Collated by James Wenley

[Words, Words, Words]

Located in the beautiful gardens at Ellerslie Racecourse, Pop-up Globe will throw open its doors on 16 November to present four of Shakespeare’s masterworks tied together with the common thread of the “abuse of power”. As always, there’ll be a twist!

Headlining this showstopper season is the most famous play in history, Hamlet, alongside controversial “battle of the sexes” comedies The Taming of the Shrew and Measure for Measure. The bloody and darkly comic tragedy Richard III completes the quartet.
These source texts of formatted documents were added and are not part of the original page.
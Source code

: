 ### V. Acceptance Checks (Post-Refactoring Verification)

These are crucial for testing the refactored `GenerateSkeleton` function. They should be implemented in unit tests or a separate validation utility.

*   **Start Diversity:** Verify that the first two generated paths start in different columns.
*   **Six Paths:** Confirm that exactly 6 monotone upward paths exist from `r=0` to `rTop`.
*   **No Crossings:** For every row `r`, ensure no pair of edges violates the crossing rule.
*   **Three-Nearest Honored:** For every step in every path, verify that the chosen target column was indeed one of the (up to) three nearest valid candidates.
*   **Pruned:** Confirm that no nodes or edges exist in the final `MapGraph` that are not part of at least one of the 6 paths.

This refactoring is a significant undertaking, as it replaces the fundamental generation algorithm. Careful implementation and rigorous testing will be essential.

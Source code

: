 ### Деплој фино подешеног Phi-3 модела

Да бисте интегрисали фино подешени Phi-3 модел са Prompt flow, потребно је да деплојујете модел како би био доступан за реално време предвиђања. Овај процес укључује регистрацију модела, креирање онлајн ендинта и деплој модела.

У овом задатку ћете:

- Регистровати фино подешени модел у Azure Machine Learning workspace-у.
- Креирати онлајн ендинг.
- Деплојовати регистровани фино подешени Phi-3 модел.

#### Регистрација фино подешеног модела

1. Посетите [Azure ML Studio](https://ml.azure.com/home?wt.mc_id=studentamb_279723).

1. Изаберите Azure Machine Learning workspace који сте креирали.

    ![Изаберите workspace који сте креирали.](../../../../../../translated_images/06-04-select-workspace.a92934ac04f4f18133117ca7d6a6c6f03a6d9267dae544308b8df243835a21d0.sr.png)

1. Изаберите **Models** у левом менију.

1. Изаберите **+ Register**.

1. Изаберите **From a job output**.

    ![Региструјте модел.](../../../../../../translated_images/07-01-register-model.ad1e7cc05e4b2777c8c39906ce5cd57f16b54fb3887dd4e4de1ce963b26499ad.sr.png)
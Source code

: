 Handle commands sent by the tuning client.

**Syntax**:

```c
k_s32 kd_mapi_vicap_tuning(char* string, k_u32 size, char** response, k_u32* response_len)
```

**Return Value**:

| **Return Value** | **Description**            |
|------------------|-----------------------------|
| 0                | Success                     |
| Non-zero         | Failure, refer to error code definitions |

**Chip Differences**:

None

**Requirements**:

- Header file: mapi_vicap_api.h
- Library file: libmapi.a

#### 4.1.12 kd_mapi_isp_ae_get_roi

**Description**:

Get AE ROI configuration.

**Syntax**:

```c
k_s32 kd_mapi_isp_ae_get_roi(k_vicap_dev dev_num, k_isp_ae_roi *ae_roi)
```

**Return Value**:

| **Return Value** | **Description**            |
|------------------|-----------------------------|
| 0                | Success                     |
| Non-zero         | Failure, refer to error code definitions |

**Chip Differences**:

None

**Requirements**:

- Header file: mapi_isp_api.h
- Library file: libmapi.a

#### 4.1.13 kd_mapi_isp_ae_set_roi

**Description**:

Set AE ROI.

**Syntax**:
Pop-up Globe founder and artistic director Dr Miles Gregory said the new season shines a light on the way that Shakespeare explores the abuse of power in his plays – resonating with stories that are occupying society today.

“In the age of Weinstein, #metoo and #timesup, it feels entirely right for us to reflect current conversations in the world through ambitious and thought-provoking programming. As is so often the case, Shakespeare seems to have got there first.”

Press Release: ‘Pop-up Globe Announces Most Controversial Season yet‘, Tuesday, 17 July 2018, 9:27 am. 


It has become very clear that referencing these movements has offended and upset many people, some deeply.

This was not my intention. I am very sorry, and wish to offer a heartfelt apology for the offence that my words have caused.

Dr Miles Gregory, Pop-up Globe artistic director, Pop-up Globe Facebook post, Thursday, 19 July 2018, 1:45pm.


I tell you what Dr Gregory, utilising a global movement which at its core is about women being subjugated, marginalised and diminished to promote your male heavy fiesta feels pretty much entirely wrong to me.  Simultaneously evoking a tidal wave in the affairs of women whilst erasing them from the stage shows a tone-deaf audacity of Trumpian proportions. To use the sexual predation and assault of women as a pithy by-line is beyond vile. In one breath they call The Taming of the Shrew Shakespeare’s proto-feminist piece, but then tell us that this feminism will be best delivered by an ALL-MALE cast. Guess we ladies might just get a bit angry, strident and shrill. Y’know, like I AM RIGHT FUCKING NOW! 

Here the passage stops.